Some mother of one of Ben’s classmates has got it into her head that what Ben’s kindergarten teacher would like more than anything else, even more than that a gift certificate to Kohls (to Kohls!), is a handmade quilt featuring pictures from all of her little students.
Now, I’m not an elementary school teacher, but if I were, I know I’d prefer the Kohl’s gift certificate, thank you very much. Heck, I’d take a Starbucks certificate over a non-functioning, purely decorative, handmade quilt featuring mediocre artwork from 20 little kids who turn summer vacation into a two-month recovery mission, and I don't even drink coffee. (I’m sorry, but I’ve been in that classroom and, aside from Ben of course, this is not an artistically gifted group of kids.)
Ben was supposed to draw a picture on his piece of cloth and hand it in last Friday. This didn’t happen. I completely forgot about it. If it’s too late and Ben’s picture is the only one not included in said quilt and, as a result, Mrs. Kindergarten Teacher subsequently forgets Ben was ever in her class, I think I’m okay with that.
Seriously, though. It’s June. Does this mother think we don’t have enough to do? I don’t remember being asked if I wanted to participate in this quilt-making process. Maybe I’m opposed to quilts on some moral level. (I’m not.)

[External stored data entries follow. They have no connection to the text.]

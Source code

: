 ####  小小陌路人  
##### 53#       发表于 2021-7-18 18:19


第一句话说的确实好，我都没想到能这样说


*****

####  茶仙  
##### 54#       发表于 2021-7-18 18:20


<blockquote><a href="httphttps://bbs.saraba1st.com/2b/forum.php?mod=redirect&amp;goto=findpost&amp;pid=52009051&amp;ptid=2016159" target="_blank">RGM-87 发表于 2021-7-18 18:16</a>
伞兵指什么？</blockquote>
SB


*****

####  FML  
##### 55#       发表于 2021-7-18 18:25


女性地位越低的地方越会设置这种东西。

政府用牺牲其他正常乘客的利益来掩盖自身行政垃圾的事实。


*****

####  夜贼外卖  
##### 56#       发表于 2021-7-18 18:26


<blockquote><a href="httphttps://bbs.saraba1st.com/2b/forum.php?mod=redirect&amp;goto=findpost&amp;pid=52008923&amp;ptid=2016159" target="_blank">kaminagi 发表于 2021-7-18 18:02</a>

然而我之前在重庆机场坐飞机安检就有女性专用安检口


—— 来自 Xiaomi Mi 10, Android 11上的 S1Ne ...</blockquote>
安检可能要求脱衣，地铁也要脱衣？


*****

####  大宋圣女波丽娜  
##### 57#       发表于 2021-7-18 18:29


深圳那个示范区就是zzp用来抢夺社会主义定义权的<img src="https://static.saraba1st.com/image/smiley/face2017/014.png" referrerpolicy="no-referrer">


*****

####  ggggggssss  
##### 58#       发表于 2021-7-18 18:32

It’s the principle of the thing. I’m annoyed. Unreasonably so. Because I’m stressed. And the quilt square could have been the straw that broke my proverbial camel’s back. My poor camel! It wasn’t, but it could’ve been. The lady might’ve received an over-the-top response to her request, like the quilt square sent back to her with an image of a bird on it. Not, like, a robin or a pigeon. The other kind of bird.
My laptop is broken. The dryer was out of commission for several days. We all had strep. My copywriting load is heavier than it should be, as is my butt. The lawn guy left the gate open last week, which led to me cruising the neighborhood in my rusty minivan yelling desperately for Kiah. When I spotted her, she literally said (to a nearby squirrel): “I will now play the fun game where I let my mother chase me through a swamp!” (Later that same day, Kiah accidentally killed a toad. I think it was an accident. That’s what I’m telling myself.)
At least I found her. I was fully expecting to get a phone call informing me she’d ended up in Toledo or somewhere.
I got stung by a bee when I was cutting lilacs from a bush. (God does punish people who wait for their neighbors to leave before they steal lilacs from their yard.)
I have an asymmetrical mole that needs to be removed.
I’ve finally gotten rid of Daniel’s wart, which was on the bottom of his foot. I had to file the sucker down each night before I put salicyclic acid on top of it. Then, I had to wrap it in duct tape, to keep light and moisture out. All of this went over really well with Daniel.
“Where did he get the wart?” I asked the doctor. “How- how- how did he get it?” I have an odd habit of making completely ridiculous statements to or asking preposterous questions of medical staff. I think this is because when I finally admit there might be a reason to haul my kid off to the doctor, I become so completely confounded and annoyed by a diagnosis that my already shaky common sense is further compromised.
“I know he only has a cold, but I don’t see how antibiotics could hurt at this point.”
“You’re sure I shouldn’t be more concerned that he has Scarlet Fever? Because Beth in Little Women died thanks to Scarlet Fever. I don’t know if you knew that.”
“I am handicapped. I simply refuse to believe my statement is unprecedented. A twin pregnancy is a definite handicap, and I would like a sticker for my car.”
I’m feeling busy, but unimportant. Overwhelmed, yet restless.
And if Ben’s teacher is feeling anything like I am in these last harried weeks of the school year, the last thing she wants to open on an 85 degree afternoon in late June is a quilt.
She wants a gift certificate to air-conditioned Kohl’s, where she can purchase a lovely little sundress to lounge in during her long recovery period.